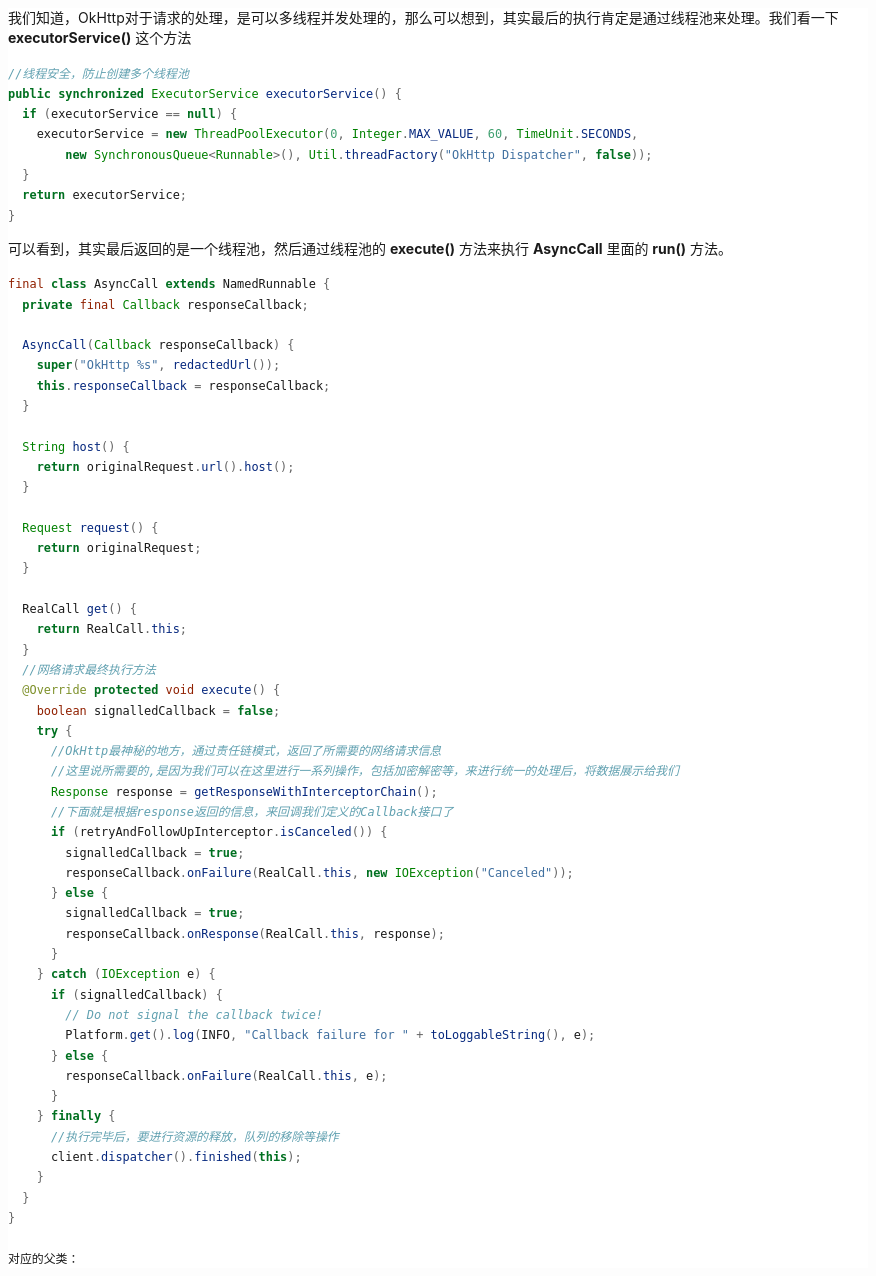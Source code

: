 我们知道，OkHttp对于请求的处理，是可以多线程并发处理的，那么可以想到，其实最后的执行肯定是通过线程池来处理。我们看一下 **executorService()** 这个方法

```java
//线程安全，防止创建多个线程池
public synchronized ExecutorService executorService() {
  if (executorService == null) {
    executorService = new ThreadPoolExecutor(0, Integer.MAX_VALUE, 60, TimeUnit.SECONDS,
        new SynchronousQueue<Runnable>(), Util.threadFactory("OkHttp Dispatcher", false));
  }
  return executorService;
}
```

可以看到，其实最后返回的是一个线程池，然后通过线程池的 **execute()** 方法来执行 **AsyncCall** 里面的 **run()** 方法。

```java
final class AsyncCall extends NamedRunnable {
  private final Callback responseCallback;

  AsyncCall(Callback responseCallback) {
    super("OkHttp %s", redactedUrl());
    this.responseCallback = responseCallback;
  }

  String host() {
    return originalRequest.url().host();
  }

  Request request() {
    return originalRequest;
  }

  RealCall get() {
    return RealCall.this;
  }
  //网络请求最终执行方法
  @Override protected void execute() {
    boolean signalledCallback = false;
    try {
      //OkHttp最神秘的地方，通过责任链模式，返回了所需要的网络请求信息
      //这里说所需要的,是因为我们可以在这里进行一系列操作，包括加密解密等，来进行统一的处理后，将数据展示给我们
      Response response = getResponseWithInterceptorChain();
      //下面就是根据response返回的信息，来回调我们定义的Callback接口了
      if (retryAndFollowUpInterceptor.isCanceled()) {
        signalledCallback = true;
        responseCallback.onFailure(RealCall.this, new IOException("Canceled"));
      } else {
        signalledCallback = true;
        responseCallback.onResponse(RealCall.this, response);
      }
    } catch (IOException e) {
      if (signalledCallback) {
        // Do not signal the callback twice!
        Platform.get().log(INFO, "Callback failure for " + toLoggableString(), e);
      } else {
        responseCallback.onFailure(RealCall.this, e);
      }
    } finally {
      //执行完毕后，要进行资源的释放，队列的移除等操作
      client.dispatcher().finished(this);
    }
  }
}

对应的父类：
```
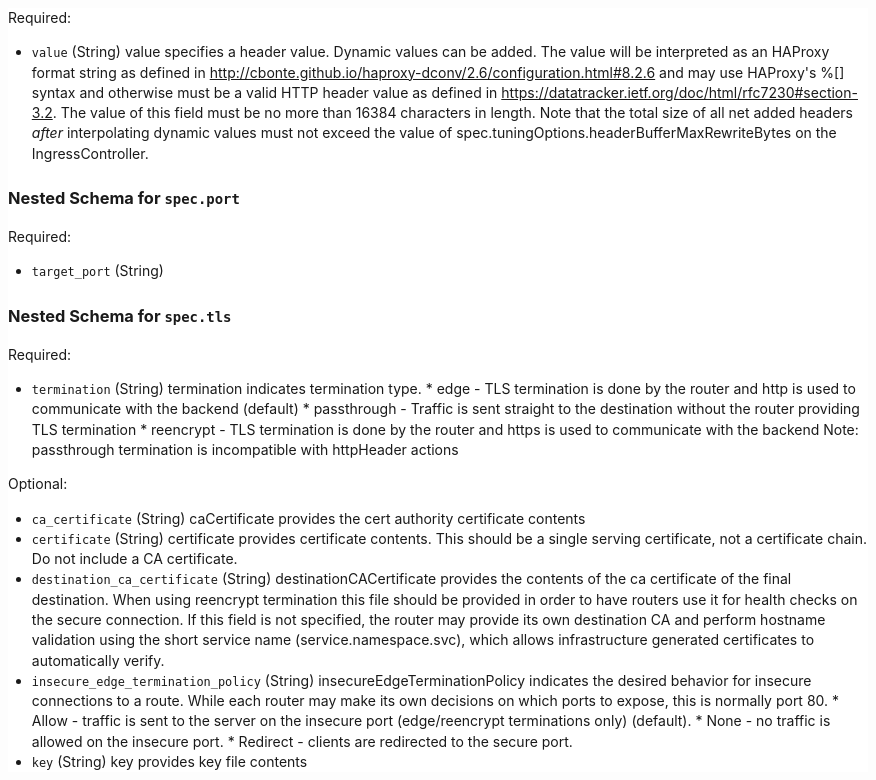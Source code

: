 Required:

- `value` (String) value specifies a header value. Dynamic values can be added. The value will be interpreted as an HAProxy format string as defined in http://cbonte.github.io/haproxy-dconv/2.6/configuration.html#8.2.6 and may use HAProxy's %[] syntax and otherwise must be a valid HTTP header value as defined in https://datatracker.ietf.org/doc/html/rfc7230#section-3.2. The value of this field must be no more than 16384 characters in length. Note that the total size of all net added headers *after* interpolating dynamic values must not exceed the value of spec.tuningOptions.headerBufferMaxRewriteBytes on the IngressController.






<a id="nestedatt--spec--port"></a>
### Nested Schema for `spec.port`

Required:

- `target_port` (String)


<a id="nestedatt--spec--tls"></a>
### Nested Schema for `spec.tls`

Required:

- `termination` (String) termination indicates termination type.  * edge - TLS termination is done by the router and http is used to communicate with the backend (default) * passthrough - Traffic is sent straight to the destination without the router providing TLS termination * reencrypt - TLS termination is done by the router and https is used to communicate with the backend  Note: passthrough termination is incompatible with httpHeader actions

Optional:

- `ca_certificate` (String) caCertificate provides the cert authority certificate contents
- `certificate` (String) certificate provides certificate contents. This should be a single serving certificate, not a certificate chain. Do not include a CA certificate.
- `destination_ca_certificate` (String) destinationCACertificate provides the contents of the ca certificate of the final destination.  When using reencrypt termination this file should be provided in order to have routers use it for health checks on the secure connection. If this field is not specified, the router may provide its own destination CA and perform hostname validation using the short service name (service.namespace.svc), which allows infrastructure generated certificates to automatically verify.
- `insecure_edge_termination_policy` (String) insecureEdgeTerminationPolicy indicates the desired behavior for insecure connections to a route. While each router may make its own decisions on which ports to expose, this is normally port 80.  * Allow - traffic is sent to the server on the insecure port (edge/reencrypt terminations only) (default). * None - no traffic is allowed on the insecure port. * Redirect - clients are redirected to the secure port.
- `key` (String) key provides key file contents
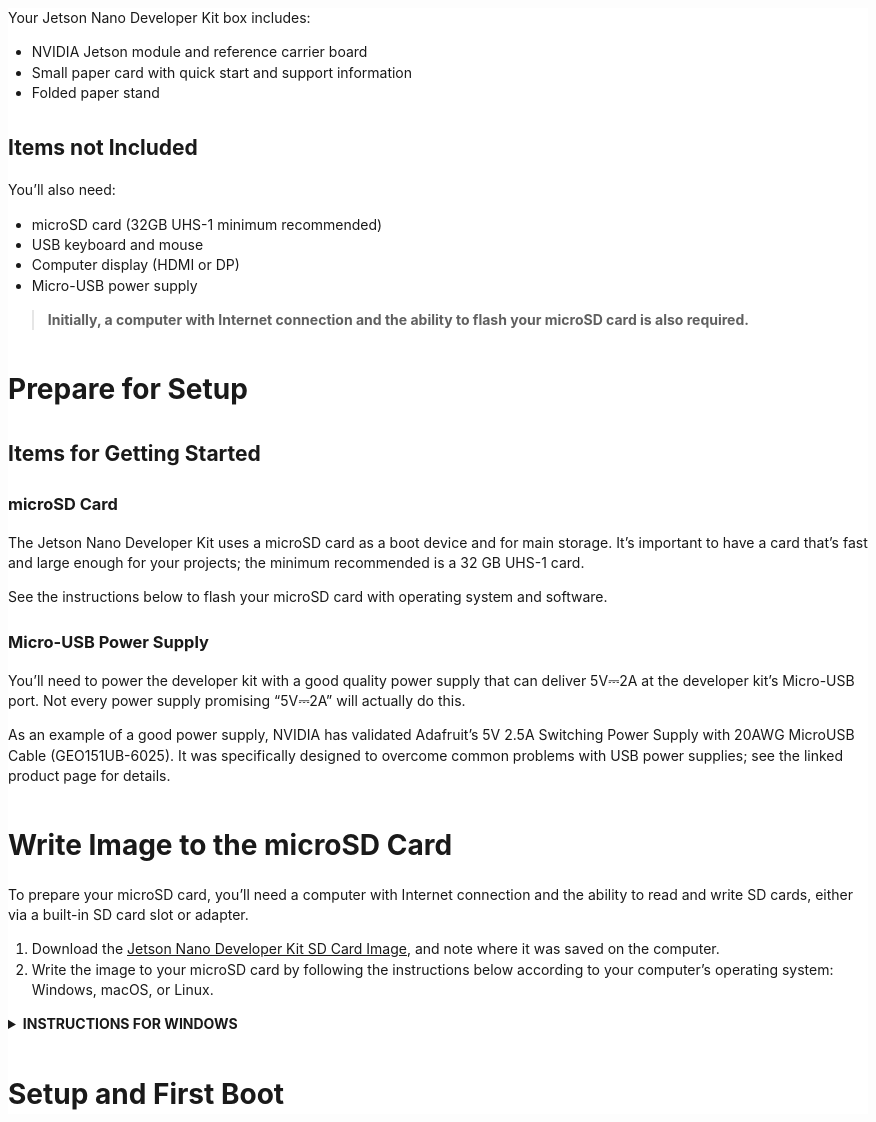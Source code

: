 Your Jetson Nano Developer Kit box includes:

- NVIDIA Jetson module and reference carrier board
- Small paper card with quick start and support information
- Folded paper stand

## Items not Included

You’ll also need:

- microSD card (32GB UHS-1 minimum recommended)
- USB keyboard and mouse
- Computer display (HDMI or DP)
- Micro-USB power supply

> **Initially, a computer with Internet connection and the ability to flash your microSD card is also required.**

# Prepare for Setup

## Items for Getting Started

### microSD Card

The Jetson Nano Developer Kit uses a microSD card as a boot device and for main storage. It’s important to have a card that’s fast and large enough for your projects; the minimum recommended is a 32 GB UHS-1 card.

See the instructions below to flash your microSD card with operating system and software.

### Micro-USB Power Supply

You’ll need to power the developer kit with a good quality power supply that can deliver 5V⎓2A at the developer kit’s Micro-USB port. Not every power supply promising “5V⎓2A” will actually do this.

As an example of a good power supply, NVIDIA has validated Adafruit’s 5V 2.5A Switching Power Supply with 20AWG MicroUSB Cable (GEO151UB-6025). It was specifically designed to overcome common problems with USB power supplies; see the linked product page for details.

# Write Image to the microSD Card

To prepare your microSD card, you’ll need a computer with Internet connection and the ability to read and write SD cards, either via a built-in SD card slot or adapter.

1. Download the [Jetson Nano Developer Kit SD Card Image](https://developer.nvidia.com/jetson-nano-sd-card-image), and note where it was saved on the computer.
2. Write the image to your microSD card by following the instructions below according to your computer’s operating system: Windows, macOS, or Linux.

<details><summary><strong>INSTRUCTIONS FOR WINDOWS</strong></summary></details>

# Setup and First Boot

──────────

Pictures should be skipped, and the records retyped word for word.

Solution to this task —
Source code

: 我们知道，OkHttp对于请求的处理，是可以多线程并发处理的，那么可以想到，其实最后的执行肯定是通过线程池来处理。我们看一下 **executorService()** 这个方法

```java
//线程安全，防止创建多个线程池
public synchronized ExecutorService executorService() {
  if (executorService == null) {
    executorService = new ThreadPoolExecutor(0, Integer.MAX_VALUE, 60, TimeUnit.SECONDS,
        new SynchronousQueue<Runnable>(), Util.threadFactory("OkHttp Dispatcher", false));
  }
  return executorService;
}
```

可以看到，其实最后返回的是一个线程池，然后通过线程池的 **execute()** 方法来执行 **AsyncCall** 里面的 **run()** 方法。

```java
final class AsyncCall extends NamedRunnable {
  private final Callback responseCallback;

  AsyncCall(Callback responseCallback) {
    super("OkHttp %s", redactedUrl());
    this.responseCallback = responseCallback;
  }

  String host() {
    return originalRequest.url().host();
  }

  Request request() {
    return originalRequest;
  }

  RealCall get() {
    return RealCall.this;
  }
  //网络请求最终执行方法
  @Override protected void execute() {
    boolean signalledCallback = false;
    try {
      //OkHttp最神秘的地方，通过责任链模式，返回了所需要的网络请求信息
      //这里说所需要的,是因为我们可以在这里进行一系列操作，包括加密解密等，来进行统一的处理后，将数据展示给我们
      Response response = getResponseWithInterceptorChain();
      //下面就是根据response返回的信息，来回调我们定义的Callback接口了
      if (retryAndFollowUpInterceptor.isCanceled()) {
        signalledCallback = true;
        responseCallback.onFailure(RealCall.this, new IOException("Canceled"));
      } else {
        signalledCallback = true;
        responseCallback.onResponse(RealCall.this, response);
      }
    } catch (IOException e) {
      if (signalledCallback) {
        // Do not signal the callback twice!
        Platform.get().log(INFO, "Callback failure for " + toLoggableString(), e);
      } else {
        responseCallback.onFailure(RealCall.this, e);
      }
    } finally {
      //执行完毕后，要进行资源的释放，队列的移除等操作
      client.dispatcher().finished(this);
    }
  }
}

对应的父类：
```
Source code

: Required:

- `value` (String) value specifies a header value. Dynamic values can be added. The value will be interpreted as an HAProxy format string as defined in http://cbonte.github.io/haproxy-dconv/2.6/configuration.html#8.2.6 and may use HAProxy's %[] syntax and otherwise must be a valid HTTP header value as defined in https://datatracker.ietf.org/doc/html/rfc7230#section-3.2. The value of this field must be no more than 16384 characters in length. Note that the total size of all net added headers *after* interpolating dynamic values must not exceed the value of spec.tuningOptions.headerBufferMaxRewriteBytes on the IngressController.






<a id="nestedatt--spec--port"></a>
### Nested Schema for `spec.port`

Required:

- `target_port` (String)


<a id="nestedatt--spec--tls"></a>
### Nested Schema for `spec.tls`

Required:

- `termination` (String) termination indicates termination type.  * edge - TLS termination is done by the router and http is used to communicate with the backend (default) * passthrough - Traffic is sent straight to the destination without the router providing TLS termination * reencrypt - TLS termination is done by the router and https is used to communicate with the backend  Note: passthrough termination is incompatible with httpHeader actions

Optional:

- `ca_certificate` (String) caCertificate provides the cert authority certificate contents
- `certificate` (String) certificate provides certificate contents. This should be a single serving certificate, not a certificate chain. Do not include a CA certificate.
- `destination_ca_certificate` (String) destinationCACertificate provides the contents of the ca certificate of the final destination.  When using reencrypt termination this file should be provided in order to have routers use it for health checks on the secure connection. If this field is not specified, the router may provide its own destination CA and perform hostname validation using the short service name (service.namespace.svc), which allows infrastructure generated certificates to automatically verify.
- `insecure_edge_termination_policy` (String) insecureEdgeTerminationPolicy indicates the desired behavior for insecure connections to a route. While each router may make its own decisions on which ports to expose, this is normally port 80.  * Allow - traffic is sent to the server on the insecure port (edge/reencrypt terminations only) (default). * None - no traffic is allowed on the insecure port. * Redirect - clients are redirected to the secure port.
- `key` (String) key provides key file contents
Source code

: Your Jetson Nano Developer Kit box includes:

- NVIDIA Jetson module and reference carrier board
- Small paper card with quick start and support information
- Folded paper stand

## Items not Included

You’ll also need:

- microSD card (32GB UHS-1 minimum recommended)
- USB keyboard and mouse
- Computer display (HDMI or DP)
- Micro-USB power supply

> **Initially, a computer with Internet connection and the ability to flash your microSD card is also required.**

# Prepare for Setup

## Items for Getting Started

### microSD Card

The Jetson Nano Developer Kit uses a microSD card as a boot device and for main storage. It’s important to have a card that’s fast and large enough for your projects; the minimum recommended is a 32 GB UHS-1 card.

See the instructions below to flash your microSD card with operating system and software.

### Micro-USB Power Supply

You’ll need to power the developer kit with a good quality power supply that can deliver 5V⎓2A at the developer kit’s Micro-USB port. Not every power supply promising “5V⎓2A” will actually do this.

As an example of a good power supply, NVIDIA has validated Adafruit’s 5V 2.5A Switching Power Supply with 20AWG MicroUSB Cable (GEO151UB-6025). It was specifically designed to overcome common problems with USB power supplies; see the linked product page for details.

# Write Image to the microSD Card

To prepare your microSD card, you’ll need a computer with Internet connection and the ability to read and write SD cards, either via a built-in SD card slot or adapter.

1. Download the [Jetson Nano Developer Kit SD Card Image](https://developer.nvidia.com/jetson-nano-sd-card-image), and note where it was saved on the computer.
2. Write the image to your microSD card by following the instructions below according to your computer’s operating system: Windows, macOS, or Linux.

<details><summary><strong>INSTRUCTIONS FOR WINDOWS</strong></summary></details>

# Setup and First Boot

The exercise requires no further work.